Task objective> In the data below, how many lines contain the string "authorization"? Reply with the number only.

##### The input

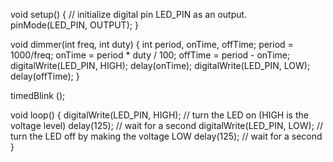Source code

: void setup() {
  // initialize digital pin LED_PIN as an output.
  pinMode(LED_PIN, OUTPUT);
}

void dimmer(int freq, int duty) {
    int period, onTime, offTime;
    period = 1000/freq;
    onTime = period * duty / 100;
    offTime = period - onTime;
    digitalWrite(LED_PIN, HIGH);
    delay(onTime);
    digitalWrite(LED_PIN, LOW);
    delay(offTime);
}

timedBlink ();


void loop() {
  digitalWrite(LED_PIN, HIGH);   // turn the LED on (HIGH is the voltage level)
  delay(125);                       // wait for a second
  digitalWrite(LED_PIN, LOW);    // turn the LED off by making the voltage LOW
  delay(125);                       // wait for a second
}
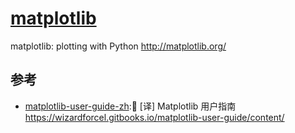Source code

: # [matplotlib](https://github.com/matplotlib/matplotlib)

matplotlib: plotting with Python <http://matplotlib.org/>

## 参考

* [matplotlib-user-guide-zh](https://github.com/apachecn/matplotlib-user-guide-zh):📖 [译] Matplotlib 用户指南 <https://wizardforcel.gitbooks.io/matplotlib-user-guide/content/>
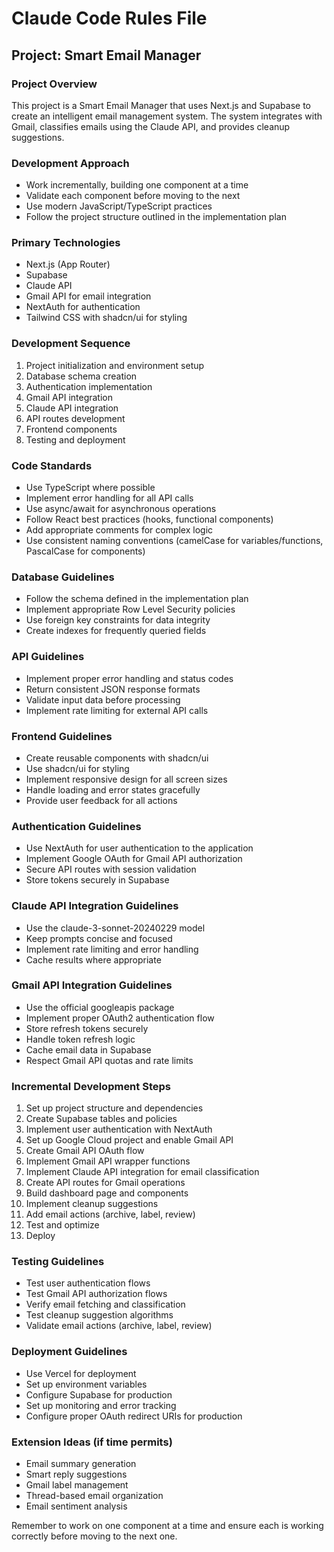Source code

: # Claude Code Rules File

## Project: Smart Email Manager

### Project Overview
This project is a Smart Email Manager that uses Next.js and Supabase to create an intelligent email management system. The system integrates with Gmail, classifies emails using the Claude API, and provides cleanup suggestions.

### Development Approach
- Work incrementally, building one component at a time
- Validate each component before moving to the next
- Use modern JavaScript/TypeScript practices
- Follow the project structure outlined in the implementation plan

### Primary Technologies
- Next.js (App Router)
- Supabase
- Claude API
- Gmail API for email integration
- NextAuth for authentication
- Tailwind CSS with shadcn/ui for styling

### Development Sequence
1. Project initialization and environment setup
2. Database schema creation
3. Authentication implementation
4. Gmail API integration
5. Claude API integration
6. API routes development
7. Frontend components
8. Testing and deployment

### Code Standards
- Use TypeScript where possible
- Implement error handling for all API calls
- Use async/await for asynchronous operations
- Follow React best practices (hooks, functional components)
- Add appropriate comments for complex logic
- Use consistent naming conventions (camelCase for variables/functions, PascalCase for components)

### Database Guidelines
- Follow the schema defined in the implementation plan
- Implement appropriate Row Level Security policies
- Use foreign key constraints for data integrity
- Create indexes for frequently queried fields

### API Guidelines
- Implement proper error handling and status codes
- Return consistent JSON response formats
- Validate input data before processing
- Implement rate limiting for external API calls

### Frontend Guidelines
- Create reusable components with shadcn/ui
- Use shadcn/ui for styling
- Implement responsive design for all screen sizes
- Handle loading and error states gracefully
- Provide user feedback for all actions

### Authentication Guidelines
- Use NextAuth for user authentication to the application
- Implement Google OAuth for Gmail API authorization
- Secure API routes with session validation
- Store tokens securely in Supabase

### Claude API Integration Guidelines
- Use the claude-3-sonnet-20240229 model
- Keep prompts concise and focused
- Implement rate limiting and error handling
- Cache results where appropriate

### Gmail API Integration Guidelines
- Use the official googleapis package
- Implement proper OAuth2 authentication flow
- Store refresh tokens securely
- Handle token refresh logic
- Cache email data in Supabase
- Respect Gmail API quotas and rate limits

### Incremental Development Steps
1. Set up project structure and dependencies
2. Create Supabase tables and policies
3. Implement user authentication with NextAuth
4. Set up Google Cloud project and enable Gmail API
5. Create Gmail API OAuth flow
6. Implement Gmail API wrapper functions
7. Implement Claude API integration for email classification
8. Create API routes for Gmail operations
9. Build dashboard page and components
10. Implement cleanup suggestions
11. Add email actions (archive, label, review)
12. Test and optimize
13. Deploy

### Testing Guidelines
- Test user authentication flows
- Test Gmail API authorization flows
- Verify email fetching and classification
- Test cleanup suggestion algorithms
- Validate email actions (archive, label, review)

### Deployment Guidelines
- Use Vercel for deployment
- Set up environment variables
- Configure Supabase for production
- Set up monitoring and error tracking
- Configure proper OAuth redirect URIs for production

### Extension Ideas (if time permits)
- Email summary generation
- Smart reply suggestions
- Gmail label management
- Thread-based email organization
- Email sentiment analysis

Remember to work on one component at a time and ensure each is working correctly before moving to the next one.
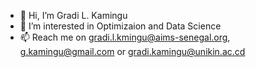 - 👋 Hi, I’m Gradi L. Kamingu
- 👀 I’m interested in Optimizaion and Data Science
- 📫 Reach me on gradi.l.kmingu@aims-senegal.org, g.kamingu@gmail.com or gradi.kamingu@unikin.ac.cd

<!---
gradikamingu/gradikamingu is a ✨ special ✨ repository because its `README.md` (this file) appears on your GitHub profile.
You can click the Preview link to take a look at your changes.
--->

##########

Response to the exercise> 2